Infrastructure teams need multi-cloud networking and security guardrails
Public cloud migration long ago wrested control over digital infrastructure from network and security teams, but now is the time for those groups to retake the initiative. Cloud operations and DevOps groups will never cede ground, but they will welcome self-service networking and security solutions that provide guardrails that protect them from disaster. Cooperation between traditional infrastructure teams and cloud teams is even more important as enterprises embrace multi-cloud architecture, where complexity and risk are increasing. In fact, my research has found that security risk, collaboration problems, and complexity are the top pain points associated with multi-cloud networking today.

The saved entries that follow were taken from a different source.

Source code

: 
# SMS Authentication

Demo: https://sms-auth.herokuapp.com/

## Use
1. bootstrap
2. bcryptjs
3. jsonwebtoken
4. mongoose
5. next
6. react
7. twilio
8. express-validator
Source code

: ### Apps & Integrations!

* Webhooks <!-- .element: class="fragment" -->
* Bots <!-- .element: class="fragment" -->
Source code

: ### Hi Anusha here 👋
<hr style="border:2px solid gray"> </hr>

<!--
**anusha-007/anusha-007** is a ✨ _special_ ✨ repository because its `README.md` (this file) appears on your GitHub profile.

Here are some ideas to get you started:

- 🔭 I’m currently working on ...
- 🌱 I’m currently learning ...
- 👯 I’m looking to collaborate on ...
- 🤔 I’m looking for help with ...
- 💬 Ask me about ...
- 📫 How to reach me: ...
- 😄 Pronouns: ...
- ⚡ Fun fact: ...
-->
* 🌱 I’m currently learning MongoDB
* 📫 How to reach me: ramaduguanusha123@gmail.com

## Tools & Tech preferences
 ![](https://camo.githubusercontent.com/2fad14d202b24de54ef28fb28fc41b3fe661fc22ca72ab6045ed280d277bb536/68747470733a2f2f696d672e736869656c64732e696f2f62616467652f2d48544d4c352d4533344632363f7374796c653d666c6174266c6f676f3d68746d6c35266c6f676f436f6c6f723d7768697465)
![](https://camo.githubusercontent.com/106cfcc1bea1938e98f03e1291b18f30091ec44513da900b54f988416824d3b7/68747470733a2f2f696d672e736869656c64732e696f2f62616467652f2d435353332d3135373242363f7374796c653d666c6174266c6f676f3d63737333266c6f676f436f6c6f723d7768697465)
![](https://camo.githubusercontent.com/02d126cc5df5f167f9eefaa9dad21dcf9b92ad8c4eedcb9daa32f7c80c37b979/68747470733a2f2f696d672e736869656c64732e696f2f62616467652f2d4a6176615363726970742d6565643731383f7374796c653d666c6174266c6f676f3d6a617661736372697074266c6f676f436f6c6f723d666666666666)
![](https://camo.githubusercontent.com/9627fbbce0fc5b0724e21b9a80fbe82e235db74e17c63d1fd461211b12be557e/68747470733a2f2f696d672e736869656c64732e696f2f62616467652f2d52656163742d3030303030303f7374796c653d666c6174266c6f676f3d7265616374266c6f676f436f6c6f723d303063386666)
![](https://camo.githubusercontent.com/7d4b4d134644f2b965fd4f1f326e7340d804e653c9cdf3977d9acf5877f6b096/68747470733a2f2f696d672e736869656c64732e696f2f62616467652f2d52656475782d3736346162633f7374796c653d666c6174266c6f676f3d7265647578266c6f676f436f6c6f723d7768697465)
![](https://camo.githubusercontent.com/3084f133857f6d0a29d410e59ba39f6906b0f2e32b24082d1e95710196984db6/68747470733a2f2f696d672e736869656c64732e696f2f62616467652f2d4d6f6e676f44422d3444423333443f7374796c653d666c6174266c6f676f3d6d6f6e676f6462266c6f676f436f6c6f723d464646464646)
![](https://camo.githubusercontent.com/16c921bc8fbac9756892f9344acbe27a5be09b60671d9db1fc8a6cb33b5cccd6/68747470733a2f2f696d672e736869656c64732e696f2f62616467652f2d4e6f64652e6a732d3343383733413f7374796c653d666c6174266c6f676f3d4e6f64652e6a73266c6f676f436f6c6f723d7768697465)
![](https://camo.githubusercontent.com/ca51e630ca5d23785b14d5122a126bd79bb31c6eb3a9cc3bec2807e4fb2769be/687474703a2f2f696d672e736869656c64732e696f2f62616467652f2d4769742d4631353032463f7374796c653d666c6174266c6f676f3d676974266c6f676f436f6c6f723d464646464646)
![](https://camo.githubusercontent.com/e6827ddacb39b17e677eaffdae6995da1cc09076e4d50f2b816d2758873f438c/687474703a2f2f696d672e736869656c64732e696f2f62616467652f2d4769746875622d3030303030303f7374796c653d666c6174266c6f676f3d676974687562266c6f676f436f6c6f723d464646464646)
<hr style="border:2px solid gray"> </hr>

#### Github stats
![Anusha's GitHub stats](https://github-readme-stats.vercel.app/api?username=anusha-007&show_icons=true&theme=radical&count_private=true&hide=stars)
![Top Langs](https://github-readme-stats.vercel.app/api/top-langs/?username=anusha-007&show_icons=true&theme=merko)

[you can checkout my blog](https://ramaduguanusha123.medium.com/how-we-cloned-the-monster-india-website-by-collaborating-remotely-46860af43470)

Now is the time for cloud guardrails, because disasters are happening regularly. One network architect told me that his company’s DevOps team moved a critical ecommerce application into the public cloud, but they ignored his advice on PCI DSS compliance. Because of this, the migration ultimately failed. A network engineer told me that he can’t properly manage capacity on his company’s direct connections from his data centers into multiple cloud providers because his cloud teams refuse to give him any visibility. When cloud traffic spikes, he has no warning. This hampers his ability to proactively provision more bandwidth when cloud application usage trends upward.
Provide cloud guardrails, not speedbumps
Network engineers and architects often tell me that their cloud and DevOps counterparts resist or ignore their efforts to impose architectural rigor in the public cloud. Cloud and DevOps teams believe that networking and security groups are too old-fashioned and get in the way of cloud-driven innovation. These infrastructure folks slow things down at a time when cloud and DevOps want to fail fast and iterate.
However, times are changing. With multi-cloud complexity mounting, some network infrastructure pros tell me that they’ve devoted significant time and resources over the last couple years to installing cloud guardrails. Often this involves stepping away from the networking solutions offered by individual cloud providers and adopting a cloud networking solution that works consistently across multiple cloud providers. Network and security teams can define guardrails in these multi-cloud networking solutions and allow cloud and DevOps teams to build and manage networks within them.
The key is to ensure that the technology implemented is actually providing a guardrail and not imposing a speedbump or roadblock. Network and security teams need to provide infrastructure and services that are programmatic and easy to use. For instance, DevOps should be able to request IP addresses, spin up secure DNS services, request changes to firewall policies, or adjust transit routing with a couple clicks. If approvals are required from network and security teams, those approvals should be automated as much as possible.
This drive toward programmatic services is apparent in my research at Enterprise Management Associates (EMA). For instance, I recently surveyed 351 IT professionals about their multi-cloud networking strategies for the report “Multi-Cloud Networking: Connecting and Securing the Future.” (Check out EMA’s free webinar to learn more about what we found in that research). In that report, 82% of respondents told us that it was at least somewhat important for their multi-cloud networking solutions to have open APIs. More than 60% said they used these APIs to integrate their multi-cloud networking solutions with IT service management (ITSM) platforms. This integration enables automation of network change tickets, which removes speedbumps. Also, 52% use these APIs to directly enable cloud orchestration and automation tools for true self-service networking and security.
This need for self-service networking and security is also apparent in how today’s infrastructure teams are thinking about multi-cloud connectivity. EMA asked research respondents about their plans for connecting applications together in a multi-cloud environment. Did they plan to provision that connectivity at the IP layer (Layer 3) or at the application layer (Layer 7)? Layer 3 would imply that the network is in control. Layer 7 implies that the cloud and DevOps teams are in control with limited guardrails. Only 11% said they are focusing on Layer 3 and only 29% said they are focusing on Layer 7. The rest (61%) envision a future where they are provisioning application connectivity at both Layer 3 and Layer 7. This means that network teams are building guardrails. They are imposing controllers at the network layer, but they’re giving programmatic control over connectivity at Layer 7 to cloud and DevOps teams. This is the future of cloud networking.
Our research found that 93% of IT organizations are interested in adopting an end-to-end multi-cloud networking solution, but they have some barriers to overcome first. They are especially interested in solutions that can provide them a consistent, programmatic approach to network security, secure ingress/egress, and transit routing across multiple clouds. However, there are some challenges that inhibit their adoption of such solutions. First, 41% say network complexity is getting in the way and 36% say that budget is a major issue. Finally, 27% say they’re struggling with cross-team decision making. In other words, network, security, cloud, and DevOps teams are not on the same page. It will fall to IT leaders to bring these groups together and get multi-cloud networking and security back on track.